Cuanto más lo pensaba, más me obsesionaba la idea del viaje acuático. El agua empezó a acaparar, de manera aún más exclusiva, mis sueños. Nadar y soñar se estaban convirtiendo en algo indistinguible. Me fui convenciendo de que seguir el agua, fluir con ella, sería una buena forma de trascender la superficie y comprender mejor las cosas, de aprender algo nuevo. Puede que hasta aprendiese algo sobre mí. En el agua, todas las posibilidades parecían extenderse infinitamente. Liberado de la tiranía de la gravedad y del peso de la atmósfera, me encontraba en ese estado de atención máxima que describió el poeta australiano Les Murray cuando dijo: «Solo me interesa todo». La empresa empezó a parecerme una suerte de cruzada medieval. Cuando Merlín convierte al futuro rey Arturo en un pez como parte de su formación en La espada en la piedra , T. H. White escribe: «Podía hacer lo que los hombres siempre habían anhelado: volar. Apenas hay diferencia entre volar en el agua y volar en el aire […]. Era como lo soñaba la gente».
Cuando nadas, sientes tu cuerpo como lo que principalmente es, agua, y esta se empieza a mover con el agua que te rodea. No es de extrañar que las ballenas varadas nos den tanta lástima: también nosotros quedamos varados al nacer. Nadar equivale a experimentar lo que sentíamos antes de nuestro nacimiento. Al entrar en el agua, nos sumergimos en un mundo profundamente privado, como si estuviésemos en el útero. Esas aguas amnióticas son seguras y a la vez aterradoras, porque todo puede torcerse en el parto, y te encuentras a merced de fuerzas ignotas sobre las que no ejerces ningún control. Esto podría explicar la ansiedad que cualquier nadador ha sentido alguna vez en alta mar. Lanzarse de cabeza al vacío desde un trampolín es una imagen que aúna todas las contradicciones del nacimiento. El nadador experimenta el terror y la felicidad de nacer.
Así pues, nadar es un rito de iniciación, el cruce de una frontera: la orilla del mar, el margen del río, el borde de la piscina, la propia superficie del agua. Cuando te zambulles se produce una especie de metamorfosis. Al atravesar el espejo acuático, dejas atrás la tierra y entras en un mundo nuevo, donde la supervivencia, y no la ambición o el deseo, es el objetivo principal. Los socorristas de la piscina o de la playa nos recuerdan la fina línea que existe entre chapotear alegremente y ahogarse. Al nadar, lo vemos y lo percibimos todo de un modo que no se parece en nada a ningún otro.
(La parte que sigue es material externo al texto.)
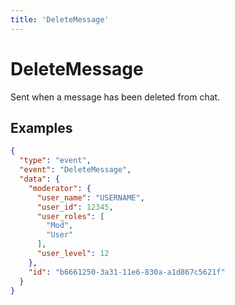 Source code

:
 ```yaml
---
title: 'DeleteMessage'
---
```

# DeleteMessage

Sent when a message has been deleted from chat.

## Examples
```json
{
  "type": "event",
  "event": "DeleteMessage",
  "data": {
    "moderator": {
      "user_name": "USERNAME",
      "user_id": 12345,
      "user_roles": [
        "Mod",
        "User"
      ],
      "user_level": 12
    },
    "id": "b6661250-3a31-11e6-830a-a1d867c5621f"
  }
}
```


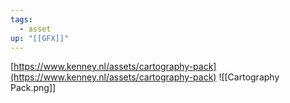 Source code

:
 ```yaml
---
tags:
  - asset
up: "[[GFX]]"
---
```

[https://www.kenney.nl/assets/cartography-pack](https://www.kenney.nl/assets/cartography-pack)
![[Cartography Pack.png]]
Estás en la naturaleza, formas parte integral de ella, de una forma mucho más plena e intensa que en tierra firme, y la percepción del presente resulta abrumadora. En las aguas salvajes te encuentras en igualdad de condiciones respecto al mundo animal que te rodea: al mismo nivel, en todos los sentidos. Mientras nado, puedo toparme con una rana en el agua, y mostrará más curiosidad que miedo. Los caballitos del diablo y las libélulas que pululan por la superficie de mi foso pasan olímpicamente de mí: se limitan a elevarse un momento para no estorbar y vuelven a posarse en mi estela.